David Leonhardt has a bizarre idea of why Trump is now beholden to the Republican-controlled congress (“Weak Trump, Strong Paul Ryan,” The New York Times, 6/12/2017):
The biggest priority for today’s Congressional Republicans is shrinking the size of government so they can cut taxes for the wealthy.
Donald Trump, on the other hand, managed to win the presidency on an agenda that promised robust government programs in health care, retirement and other areas.
But as we know of Trump, his position on just about anything will change. He also won on a promise to put Hillary Clinton in jail, ban Muslims from entering the country, and courting the white nationalist underbelly of America.

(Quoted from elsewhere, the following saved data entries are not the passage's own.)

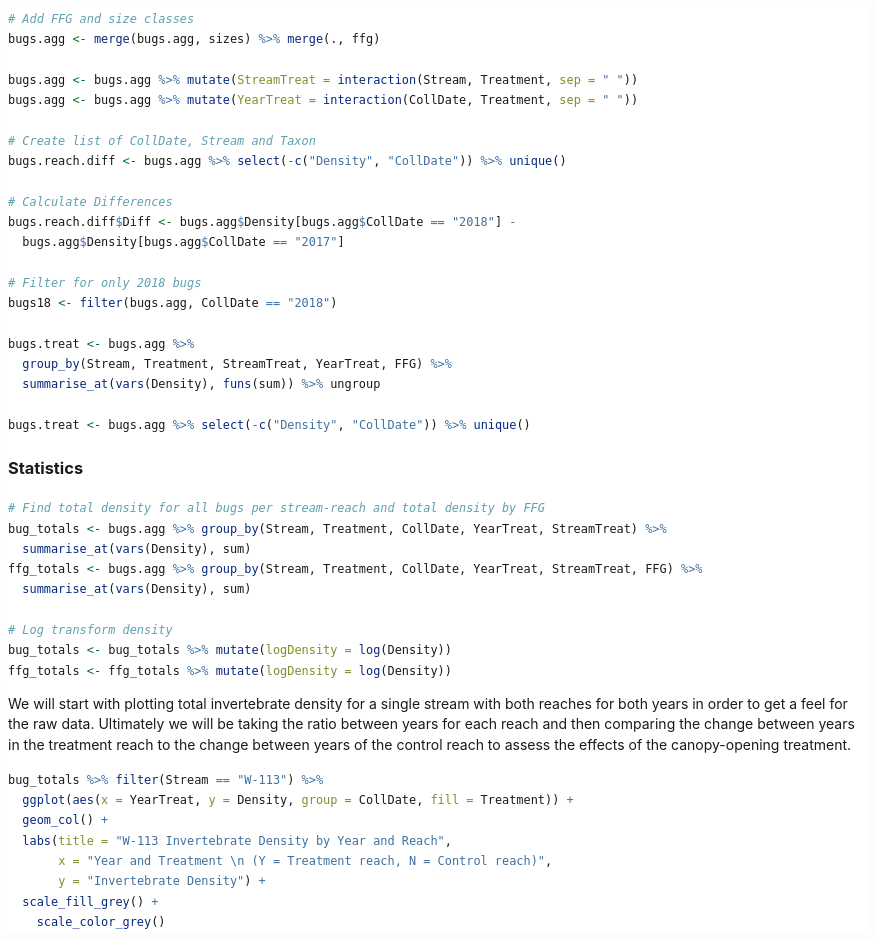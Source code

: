 
```r
# Add FFG and size classes
bugs.agg <- merge(bugs.agg, sizes) %>% merge(., ffg)

bugs.agg <- bugs.agg %>% mutate(StreamTreat = interaction(Stream, Treatment, sep = " "))
bugs.agg <- bugs.agg %>% mutate(YearTreat = interaction(CollDate, Treatment, sep = " "))

# Create list of CollDate, Stream and Taxon
bugs.reach.diff <- bugs.agg %>% select(-c("Density", "CollDate")) %>% unique()

# Calculate Differences
bugs.reach.diff$Diff <- bugs.agg$Density[bugs.agg$CollDate == "2018"] -     
  bugs.agg$Density[bugs.agg$CollDate == "2017"]

# Filter for only 2018 bugs
bugs18 <- filter(bugs.agg, CollDate == "2018")

bugs.treat <- bugs.agg %>% 
  group_by(Stream, Treatment, StreamTreat, YearTreat, FFG) %>%
  summarise_at(vars(Density), funs(sum)) %>% ungroup

bugs.treat <- bugs.agg %>% select(-c("Density", "CollDate")) %>% unique()
```




### Statistics


```r
# Find total density for all bugs per stream-reach and total density by FFG
bug_totals <- bugs.agg %>% group_by(Stream, Treatment, CollDate, YearTreat, StreamTreat) %>% 
  summarise_at(vars(Density), sum)
ffg_totals <- bugs.agg %>% group_by(Stream, Treatment, CollDate, YearTreat, StreamTreat, FFG) %>% 
  summarise_at(vars(Density), sum)

# Log transform density
bug_totals <- bug_totals %>% mutate(logDensity = log(Density))
ffg_totals <- ffg_totals %>% mutate(logDensity = log(Density))
```

We will start with plotting total invertebrate density for a single stream with both reaches for both years in order to get a feel for the raw data.  Ultimately we will be taking the ratio between years for each reach and then comparing the change between years in the treatment reach to the change between years of the control reach to assess the effects of the canopy-opening treatment.


```r
bug_totals %>% filter(Stream == "W-113") %>%
  ggplot(aes(x = YearTreat, y = Density, group = CollDate, fill = Treatment)) +
  geom_col() +
  labs(title = "W-113 Invertebrate Density by Year and Reach",
       x = "Year and Treatment \n (Y = Treatment reach, N = Control reach)",
       y = "Invertebrate Density") +
  scale_fill_grey() +
    scale_color_grey()
```
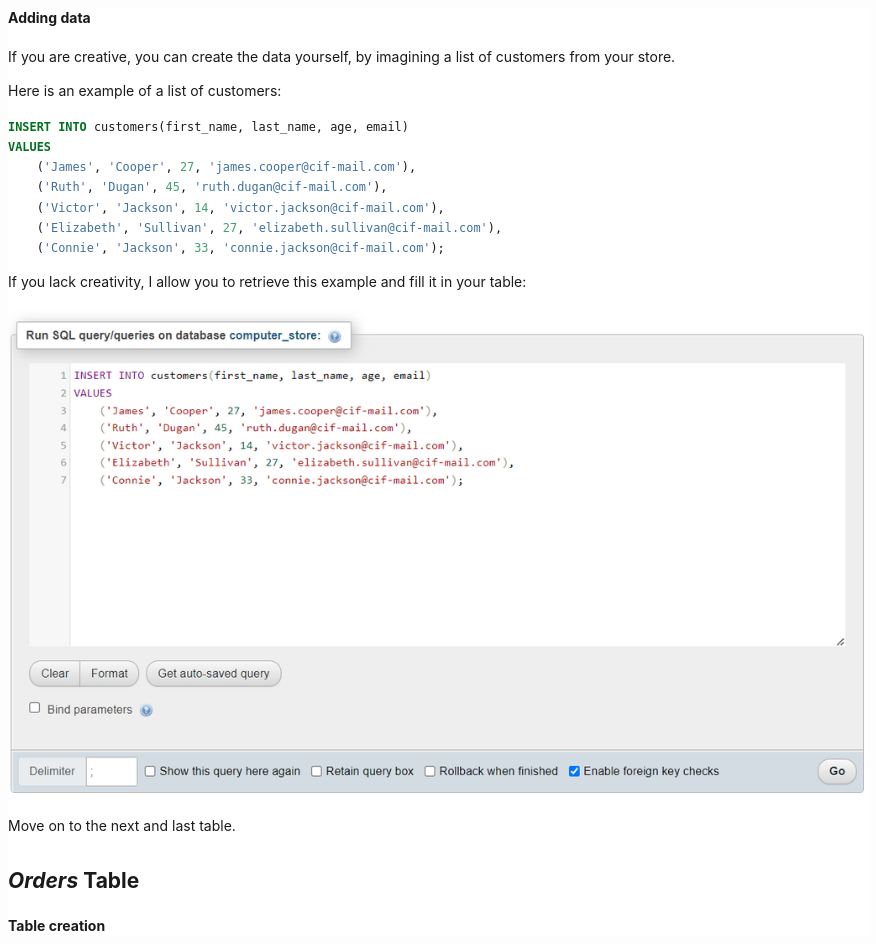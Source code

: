 
#### Adding data

If you are creative, you can create the data yourself, by imagining a list of customers from your store.

Here is an example of a list of customers:

```sql
INSERT INTO customers(first_name, last_name, age, email)
VALUES 
	('James', 'Cooper', 27, 'james.cooper@cif-mail.com'),
	('Ruth', 'Dugan', 45, 'ruth.dugan@cif-mail.com'),
	('Victor', 'Jackson', 14, 'victor.jackson@cif-mail.com'),
	('Elizabeth', 'Sullivan', 27, 'elizabeth.sullivan@cif-mail.com'),
	('Connie', 'Jackson', 33, 'connie.jackson@cif-mail.com');
```

If you lack creativity, I allow you to retrieve this example and fill it in your table:

![Add Customers](images/add-customers.png ':size=900')

Move on to the next and last table.



## *Orders* Table

#### Table creation
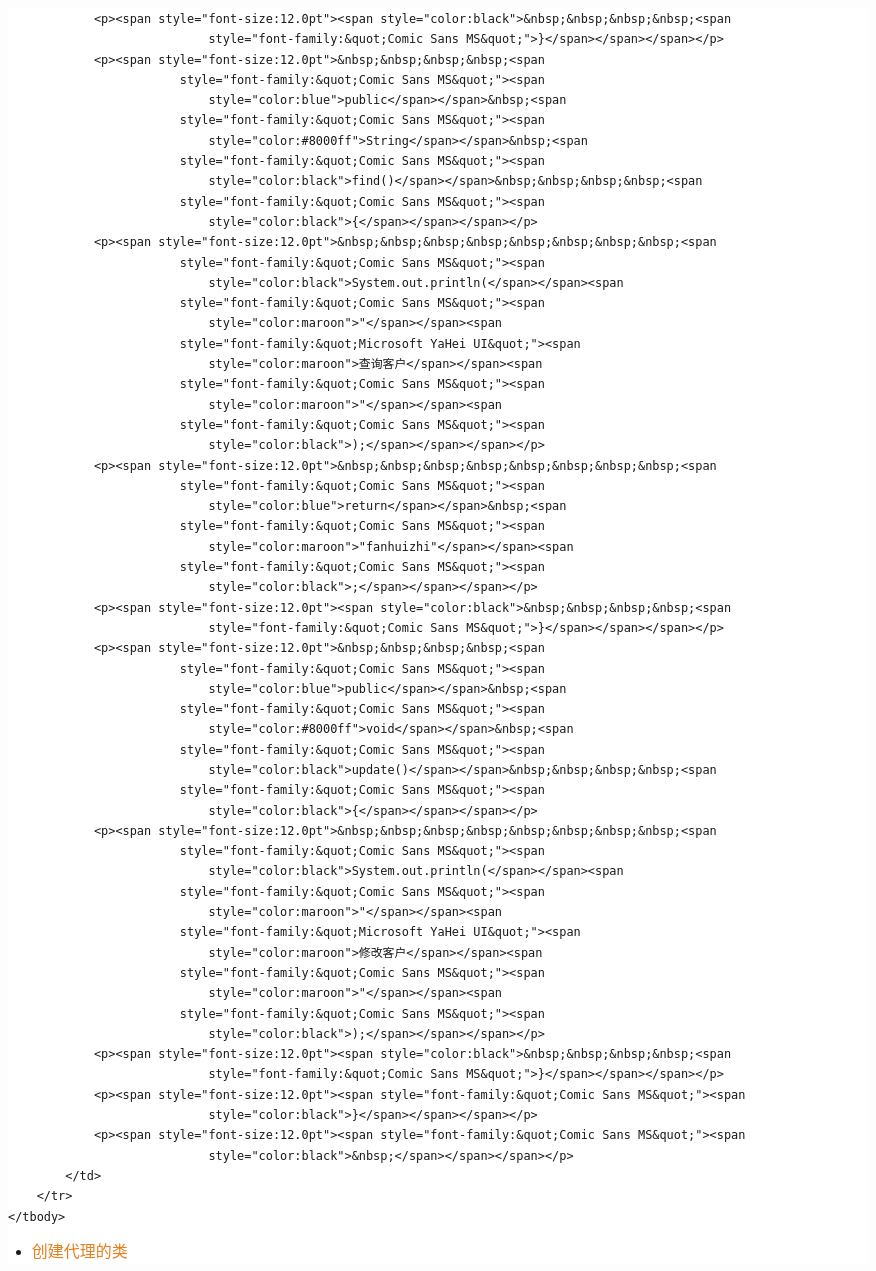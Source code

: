                 <p><span style="font-size:12.0pt"><span style="color:black">&nbsp;&nbsp;&nbsp;&nbsp;<span
                                style="font-family:&quot;Comic Sans MS&quot;">}</span></span></span></p>
                <p><span style="font-size:12.0pt">&nbsp;&nbsp;&nbsp;&nbsp;<span
                            style="font-family:&quot;Comic Sans MS&quot;"><span
                                style="color:blue">public</span></span>&nbsp;<span
                            style="font-family:&quot;Comic Sans MS&quot;"><span
                                style="color:#8000ff">String</span></span>&nbsp;<span
                            style="font-family:&quot;Comic Sans MS&quot;"><span
                                style="color:black">find()</span></span>&nbsp;&nbsp;&nbsp;&nbsp;<span
                            style="font-family:&quot;Comic Sans MS&quot;"><span
                                style="color:black">{</span></span></span></p>
                <p><span style="font-size:12.0pt">&nbsp;&nbsp;&nbsp;&nbsp;&nbsp;&nbsp;&nbsp;&nbsp;<span
                            style="font-family:&quot;Comic Sans MS&quot;"><span
                                style="color:black">System.out.println(</span></span><span
                            style="font-family:&quot;Comic Sans MS&quot;"><span
                                style="color:maroon">"</span></span><span
                            style="font-family:&quot;Microsoft YaHei UI&quot;"><span
                                style="color:maroon">查询客户</span></span><span
                            style="font-family:&quot;Comic Sans MS&quot;"><span
                                style="color:maroon">"</span></span><span
                            style="font-family:&quot;Comic Sans MS&quot;"><span
                                style="color:black">);</span></span></span></p>
                <p><span style="font-size:12.0pt">&nbsp;&nbsp;&nbsp;&nbsp;&nbsp;&nbsp;&nbsp;&nbsp;<span
                            style="font-family:&quot;Comic Sans MS&quot;"><span
                                style="color:blue">return</span></span>&nbsp;<span
                            style="font-family:&quot;Comic Sans MS&quot;"><span
                                style="color:maroon">"fanhuizhi"</span></span><span
                            style="font-family:&quot;Comic Sans MS&quot;"><span
                                style="color:black">;</span></span></span></p>
                <p><span style="font-size:12.0pt"><span style="color:black">&nbsp;&nbsp;&nbsp;&nbsp;<span
                                style="font-family:&quot;Comic Sans MS&quot;">}</span></span></span></p>
                <p><span style="font-size:12.0pt">&nbsp;&nbsp;&nbsp;&nbsp;<span
                            style="font-family:&quot;Comic Sans MS&quot;"><span
                                style="color:blue">public</span></span>&nbsp;<span
                            style="font-family:&quot;Comic Sans MS&quot;"><span
                                style="color:#8000ff">void</span></span>&nbsp;<span
                            style="font-family:&quot;Comic Sans MS&quot;"><span
                                style="color:black">update()</span></span>&nbsp;&nbsp;&nbsp;&nbsp;<span
                            style="font-family:&quot;Comic Sans MS&quot;"><span
                                style="color:black">{</span></span></span></p>
                <p><span style="font-size:12.0pt">&nbsp;&nbsp;&nbsp;&nbsp;&nbsp;&nbsp;&nbsp;&nbsp;<span
                            style="font-family:&quot;Comic Sans MS&quot;"><span
                                style="color:black">System.out.println(</span></span><span
                            style="font-family:&quot;Comic Sans MS&quot;"><span
                                style="color:maroon">"</span></span><span
                            style="font-family:&quot;Microsoft YaHei UI&quot;"><span
                                style="color:maroon">修改客户</span></span><span
                            style="font-family:&quot;Comic Sans MS&quot;"><span
                                style="color:maroon">"</span></span><span
                            style="font-family:&quot;Comic Sans MS&quot;"><span
                                style="color:black">);</span></span></span></p>
                <p><span style="font-size:12.0pt"><span style="color:black">&nbsp;&nbsp;&nbsp;&nbsp;<span
                                style="font-family:&quot;Comic Sans MS&quot;">}</span></span></span></p>
                <p><span style="font-size:12.0pt"><span style="font-family:&quot;Comic Sans MS&quot;"><span
                                style="color:black">}</span></span></span></p>
                <p><span style="font-size:12.0pt"><span style="font-family:&quot;Comic Sans MS&quot;"><span
                                style="color:black">&nbsp;</span></span></span></p>
            </td>
        </tr>
    </tbody>
</table>
<ul style="list-style-type:disc">
    <li><span style="color:#e67e22;"><span style="font-size:12.0pt"><span
                    style="font-family:&quot;Microsoft YaHei UI&quot;">创建代理的类</span></span><span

Anyway, Leonhardt’s idea is that Trump’s noncommitment to any ideology other than the furtherance of himself made it questionable just how far ideologues like Paul Ryan could pull him to sign Republican legislation, especially because the proposed health care bill is the exact opposite of the lower premiums and universal coverage Trump pledged during his campaign. Leonhardt thinks the bubbling Russia scandal gives the Republican congress an edge. He quotes Paul Starr, a sociologist:
Donald Trump is now totally dependent on congressional Republicans to avoid impeachment and therefore has no choice but to be a cheerleader for their policies and to sign whatever legislation they send him.
But because, as Leondhardt admits, Trump is only interested in “winning” and has zero interest in assisting in crafting policy, there was never any reason to doubt Trump would sign whatever piece of garbage the Republican congress sent to him. As I wrote back in January:
Any legislation they (the Republican congress) want they can put in front of Trump, and chances are he’ll sign it.
And [McCain will] vote affirmatively for Trump’s other picks. And he, along with the Republican-controlled congress and soon-to-be conservative-controlled Supreme Court, will ram through their ultraconservative agenda, doing their best to dangle shiny objects in front of Trump long enough to get him to sign the bills he hasn’t read that are put in front of him.
We know Trump has signed executive orders without actually reading them, and that was before the majority of his scandals happened or started heating up. Trump was on board with the initial draft of the health care bill and lambasted the Freedom Caucus when they announced their opposition to it, causing Ryan to cancel a vote. He’s on board with this draft, too. That’s because Trump doesn’t care what’s in the bill; he only cares that it looks like he’s doing something. How any of the actual legislation he winds up signing actually affects people he doesn’t care about, and he would have wound up agreeing with whatever Paul Ryan put in front of him regardless of however many scandals he did or didn’t have. He’s that much of a simpleton.
Maybe that will change should the Russia scandal become completely unmanageable and evermore damning, but in that case Trump will be at the mercy of the Republican congress to not impeach him—Trump still would sign their legislation regardless, if they can ever manage to hand him some.